Ce qui reste agile, c’est la façon dont l’équipe attaque le problème, car à objectif fixe (le délivrable), les moyens de l’atteindre varient. La découpe du travail sur ses membres en fonction des besoins et des difficultés renconrées est également agile, et la visibilité du travail de chacun est augmentée par tout le travail sur l’action coopérative que préconise la méthode.
Bref, l’agile ne me parait pas exclusif de process plus lourds (voire avec nécessité de certification, et ça c’est bien lourd) autour.

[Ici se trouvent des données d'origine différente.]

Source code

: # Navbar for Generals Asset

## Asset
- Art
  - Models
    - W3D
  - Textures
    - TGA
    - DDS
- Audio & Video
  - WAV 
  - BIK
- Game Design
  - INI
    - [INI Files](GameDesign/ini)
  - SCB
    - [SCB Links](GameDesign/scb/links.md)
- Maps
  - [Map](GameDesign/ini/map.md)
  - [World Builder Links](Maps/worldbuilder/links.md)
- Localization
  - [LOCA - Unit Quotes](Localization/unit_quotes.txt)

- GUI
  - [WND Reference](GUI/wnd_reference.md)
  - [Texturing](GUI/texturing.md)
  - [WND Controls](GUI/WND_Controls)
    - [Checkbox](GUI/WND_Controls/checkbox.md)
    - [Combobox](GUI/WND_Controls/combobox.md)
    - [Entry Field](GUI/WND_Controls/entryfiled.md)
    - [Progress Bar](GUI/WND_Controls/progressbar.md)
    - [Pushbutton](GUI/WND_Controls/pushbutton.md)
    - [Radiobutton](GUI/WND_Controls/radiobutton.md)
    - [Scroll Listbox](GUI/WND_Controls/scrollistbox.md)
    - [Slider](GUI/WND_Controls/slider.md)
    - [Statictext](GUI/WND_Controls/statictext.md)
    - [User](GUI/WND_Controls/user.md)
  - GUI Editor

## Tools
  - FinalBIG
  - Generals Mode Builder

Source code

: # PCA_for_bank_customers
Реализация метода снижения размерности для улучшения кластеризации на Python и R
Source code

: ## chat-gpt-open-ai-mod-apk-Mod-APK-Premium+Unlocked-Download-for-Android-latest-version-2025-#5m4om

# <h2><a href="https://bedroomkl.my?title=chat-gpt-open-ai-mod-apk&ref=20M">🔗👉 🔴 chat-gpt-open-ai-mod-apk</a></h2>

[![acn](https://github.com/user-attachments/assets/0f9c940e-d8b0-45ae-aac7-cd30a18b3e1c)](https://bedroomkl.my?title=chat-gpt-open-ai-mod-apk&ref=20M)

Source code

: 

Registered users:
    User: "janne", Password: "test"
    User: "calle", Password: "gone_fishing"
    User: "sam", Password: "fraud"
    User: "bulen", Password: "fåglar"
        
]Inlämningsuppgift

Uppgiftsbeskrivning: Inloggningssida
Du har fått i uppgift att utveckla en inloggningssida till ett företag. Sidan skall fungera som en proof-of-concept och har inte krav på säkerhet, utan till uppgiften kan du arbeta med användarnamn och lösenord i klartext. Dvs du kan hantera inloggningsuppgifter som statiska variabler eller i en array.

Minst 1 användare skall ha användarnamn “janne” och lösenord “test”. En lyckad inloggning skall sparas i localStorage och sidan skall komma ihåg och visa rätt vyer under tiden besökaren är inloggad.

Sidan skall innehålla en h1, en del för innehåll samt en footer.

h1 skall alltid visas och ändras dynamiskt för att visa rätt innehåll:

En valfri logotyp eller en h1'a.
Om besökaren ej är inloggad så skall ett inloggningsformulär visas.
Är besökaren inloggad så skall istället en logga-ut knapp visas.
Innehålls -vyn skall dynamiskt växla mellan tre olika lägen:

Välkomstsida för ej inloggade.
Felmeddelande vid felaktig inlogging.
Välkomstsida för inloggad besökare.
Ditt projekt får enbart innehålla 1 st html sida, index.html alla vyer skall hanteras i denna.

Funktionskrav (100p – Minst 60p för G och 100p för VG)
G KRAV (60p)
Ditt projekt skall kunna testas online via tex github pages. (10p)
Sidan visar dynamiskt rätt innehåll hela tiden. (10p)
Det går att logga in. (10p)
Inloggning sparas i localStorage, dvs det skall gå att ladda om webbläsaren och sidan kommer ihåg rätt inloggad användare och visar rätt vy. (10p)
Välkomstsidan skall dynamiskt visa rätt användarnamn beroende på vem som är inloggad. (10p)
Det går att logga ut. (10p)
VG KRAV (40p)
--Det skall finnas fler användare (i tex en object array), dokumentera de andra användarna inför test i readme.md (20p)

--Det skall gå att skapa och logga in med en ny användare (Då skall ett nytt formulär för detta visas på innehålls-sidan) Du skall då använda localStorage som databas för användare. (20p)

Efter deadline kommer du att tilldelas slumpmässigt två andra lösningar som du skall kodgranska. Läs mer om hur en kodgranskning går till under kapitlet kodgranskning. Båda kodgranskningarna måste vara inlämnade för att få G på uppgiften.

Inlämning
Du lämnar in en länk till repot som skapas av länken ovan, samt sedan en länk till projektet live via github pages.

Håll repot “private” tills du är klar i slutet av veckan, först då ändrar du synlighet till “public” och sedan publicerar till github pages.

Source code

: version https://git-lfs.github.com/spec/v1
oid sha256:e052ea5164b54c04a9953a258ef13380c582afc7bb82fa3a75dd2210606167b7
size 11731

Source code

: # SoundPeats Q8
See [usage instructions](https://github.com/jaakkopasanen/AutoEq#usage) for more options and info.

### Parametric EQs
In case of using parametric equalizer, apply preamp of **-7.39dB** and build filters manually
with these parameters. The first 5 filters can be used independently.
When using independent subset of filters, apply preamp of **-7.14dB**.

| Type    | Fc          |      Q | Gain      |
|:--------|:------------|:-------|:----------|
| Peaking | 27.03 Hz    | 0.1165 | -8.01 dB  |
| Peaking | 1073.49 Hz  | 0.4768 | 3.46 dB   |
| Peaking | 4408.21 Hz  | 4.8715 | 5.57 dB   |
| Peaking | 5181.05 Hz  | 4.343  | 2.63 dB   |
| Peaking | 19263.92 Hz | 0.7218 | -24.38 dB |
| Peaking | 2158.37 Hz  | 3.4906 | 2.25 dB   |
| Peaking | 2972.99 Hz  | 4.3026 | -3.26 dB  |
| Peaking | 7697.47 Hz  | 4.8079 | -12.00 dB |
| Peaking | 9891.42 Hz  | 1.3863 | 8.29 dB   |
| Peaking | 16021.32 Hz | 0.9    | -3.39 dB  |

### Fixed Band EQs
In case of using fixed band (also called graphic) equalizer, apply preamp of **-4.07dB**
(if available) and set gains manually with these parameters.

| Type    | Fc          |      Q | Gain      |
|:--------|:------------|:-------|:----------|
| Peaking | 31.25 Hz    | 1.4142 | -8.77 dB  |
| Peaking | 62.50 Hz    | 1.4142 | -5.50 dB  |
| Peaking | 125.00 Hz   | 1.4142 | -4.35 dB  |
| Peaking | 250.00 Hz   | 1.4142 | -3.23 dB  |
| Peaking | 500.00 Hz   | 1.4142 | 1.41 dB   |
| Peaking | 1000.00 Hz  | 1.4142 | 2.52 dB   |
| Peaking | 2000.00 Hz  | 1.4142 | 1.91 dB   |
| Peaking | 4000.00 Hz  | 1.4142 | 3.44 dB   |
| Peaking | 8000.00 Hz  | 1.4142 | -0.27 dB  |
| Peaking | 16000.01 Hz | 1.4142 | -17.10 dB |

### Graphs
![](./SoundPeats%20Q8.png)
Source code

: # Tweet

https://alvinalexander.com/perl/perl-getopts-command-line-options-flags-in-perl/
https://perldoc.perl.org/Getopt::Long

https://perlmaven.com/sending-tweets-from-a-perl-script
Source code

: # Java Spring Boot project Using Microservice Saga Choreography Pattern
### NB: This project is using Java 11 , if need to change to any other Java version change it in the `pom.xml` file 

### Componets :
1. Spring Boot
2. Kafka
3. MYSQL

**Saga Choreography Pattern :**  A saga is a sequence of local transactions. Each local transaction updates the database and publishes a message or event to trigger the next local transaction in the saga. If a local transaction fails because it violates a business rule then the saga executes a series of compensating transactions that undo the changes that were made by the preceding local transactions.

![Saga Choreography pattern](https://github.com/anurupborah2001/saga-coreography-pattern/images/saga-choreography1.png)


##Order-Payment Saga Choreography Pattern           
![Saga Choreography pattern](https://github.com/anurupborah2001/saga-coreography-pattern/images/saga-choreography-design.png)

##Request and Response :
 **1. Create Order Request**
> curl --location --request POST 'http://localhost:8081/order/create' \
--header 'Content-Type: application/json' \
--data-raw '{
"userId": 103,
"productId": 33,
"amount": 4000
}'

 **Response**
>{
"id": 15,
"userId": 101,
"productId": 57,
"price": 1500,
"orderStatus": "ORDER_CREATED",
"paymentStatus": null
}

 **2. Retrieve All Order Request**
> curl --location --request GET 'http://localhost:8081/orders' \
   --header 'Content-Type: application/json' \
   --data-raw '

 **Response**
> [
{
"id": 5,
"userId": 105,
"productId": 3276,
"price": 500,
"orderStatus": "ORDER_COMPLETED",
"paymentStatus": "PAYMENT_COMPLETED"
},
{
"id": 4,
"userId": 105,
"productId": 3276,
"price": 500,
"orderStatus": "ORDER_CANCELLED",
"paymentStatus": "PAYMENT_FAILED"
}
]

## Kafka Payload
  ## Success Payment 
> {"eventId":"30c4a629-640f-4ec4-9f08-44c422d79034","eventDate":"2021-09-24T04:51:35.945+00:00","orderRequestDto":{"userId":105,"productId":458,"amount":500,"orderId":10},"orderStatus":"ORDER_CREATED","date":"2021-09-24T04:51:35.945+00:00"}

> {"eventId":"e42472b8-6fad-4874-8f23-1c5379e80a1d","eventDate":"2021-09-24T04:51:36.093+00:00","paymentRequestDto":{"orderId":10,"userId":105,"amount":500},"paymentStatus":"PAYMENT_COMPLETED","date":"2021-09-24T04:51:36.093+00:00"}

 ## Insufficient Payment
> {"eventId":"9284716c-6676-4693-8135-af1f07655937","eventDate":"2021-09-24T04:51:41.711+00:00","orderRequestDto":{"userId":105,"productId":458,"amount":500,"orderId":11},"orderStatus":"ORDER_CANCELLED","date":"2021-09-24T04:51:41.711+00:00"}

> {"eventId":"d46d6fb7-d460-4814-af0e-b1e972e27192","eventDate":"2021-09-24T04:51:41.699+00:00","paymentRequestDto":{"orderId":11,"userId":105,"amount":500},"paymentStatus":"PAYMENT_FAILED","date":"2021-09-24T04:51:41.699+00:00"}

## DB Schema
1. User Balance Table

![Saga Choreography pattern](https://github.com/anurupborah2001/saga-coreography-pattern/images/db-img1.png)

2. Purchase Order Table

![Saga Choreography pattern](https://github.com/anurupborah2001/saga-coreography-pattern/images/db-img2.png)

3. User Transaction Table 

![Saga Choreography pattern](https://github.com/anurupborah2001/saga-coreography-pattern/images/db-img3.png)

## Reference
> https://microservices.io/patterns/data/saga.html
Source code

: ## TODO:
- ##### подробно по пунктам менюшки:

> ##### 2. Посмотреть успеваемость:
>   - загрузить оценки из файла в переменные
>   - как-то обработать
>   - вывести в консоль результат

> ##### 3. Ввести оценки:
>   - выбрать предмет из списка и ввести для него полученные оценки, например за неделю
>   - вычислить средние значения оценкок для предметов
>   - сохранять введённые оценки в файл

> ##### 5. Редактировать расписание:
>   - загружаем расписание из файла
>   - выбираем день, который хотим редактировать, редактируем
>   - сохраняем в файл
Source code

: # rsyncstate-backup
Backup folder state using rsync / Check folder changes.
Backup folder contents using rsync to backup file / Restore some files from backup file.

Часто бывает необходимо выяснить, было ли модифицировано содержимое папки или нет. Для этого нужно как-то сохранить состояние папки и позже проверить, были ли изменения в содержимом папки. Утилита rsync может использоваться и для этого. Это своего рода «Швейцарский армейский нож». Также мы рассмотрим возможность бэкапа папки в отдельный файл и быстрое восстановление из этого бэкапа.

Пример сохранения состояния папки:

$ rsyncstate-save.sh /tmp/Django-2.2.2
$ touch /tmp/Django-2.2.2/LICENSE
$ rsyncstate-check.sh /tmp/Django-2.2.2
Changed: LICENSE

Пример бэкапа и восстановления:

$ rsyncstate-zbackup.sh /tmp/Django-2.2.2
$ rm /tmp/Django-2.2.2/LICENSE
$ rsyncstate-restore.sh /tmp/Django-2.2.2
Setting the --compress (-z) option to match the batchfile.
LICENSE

Bonjour, chaque année apporte son lot de buzz words, et en 2009 c’était les « méthodes agiles ». qui s’en souvient aujourd’hui? la mise en place de nouvelles méthodes de gestion de projet exige une analyse des risques rigoureuse, et est demandée par la plupart des grandes entreprises. Des outils gratuits d’analyse des risques sont disponibles sur notre site Projiris.fr . Cordialement
Dans le monde des sociétés SSII, on parle de tout et de rien, cycle en V, cylce W, méthide agiles, analyses organiques, méthides experts, et que sais-je. Mais dès qu’il s’agit d’aborder les vrais projets dans toutes leurs définitions, problèmétqiues, ces gens disparaissent de la scène et commence à commenter tel ou tel principae n’a pas fonctionné. En France, notre problème en informtqiue et qu’on perds entre 20 et 30% dans des question inutiles alors qu’il faut se focaliser sur le conceptuel réel et non virtule, sur la créativité, sur la comppréhension directe des règles de gestion , éviter les méthodes inutiles, penser aux méthodes dites de perrtes et adapter à chaque projet ces algorithmes; Même dans les grandes domaines de la science qui dépasse largement cette discipline informatique, il n’existe pas une seule méthode mais bel et bien plusieurs méthodes et seuls les mieux placés svaent de quoi il’agit et quand et comment les adapter au lieu d’écouter des personnes qui viennet apllqiuer telle ou telle méthiode pour une périuode donnée pour justifier leur poste et leur présence. Il faut ques les entreprise qui souffrent de cela; pense avant à adapter des méthodes en fonction de son peojet qu’il soit compliqué ou commplexe et par éxpérience dans la conduite de projtes scientifiques et informatqiues de gestion, je sais de quoi je parle
MERCI
Le gros problème des méthodes agiles, c’est qu’elles servent trop souvent de prétexte à un nombre trop important de « pseudo chefs de projet » (aussi appelé « petits chefs »), pour ne plus rien faire. « Inutile d’établir un cdc, on fait du scrum, on doit être à l’écoute du client » et autres stupidités du même genre. Au contraire d’augmenter la qualité du produit, on augmente les coups et on bascule toutes les charges et toutes les responsabilités sur les développeurs.
Oui, c’est vrai. C’est bien pour ça que mon article parle aussi des risques et écueils des méthodes agiles.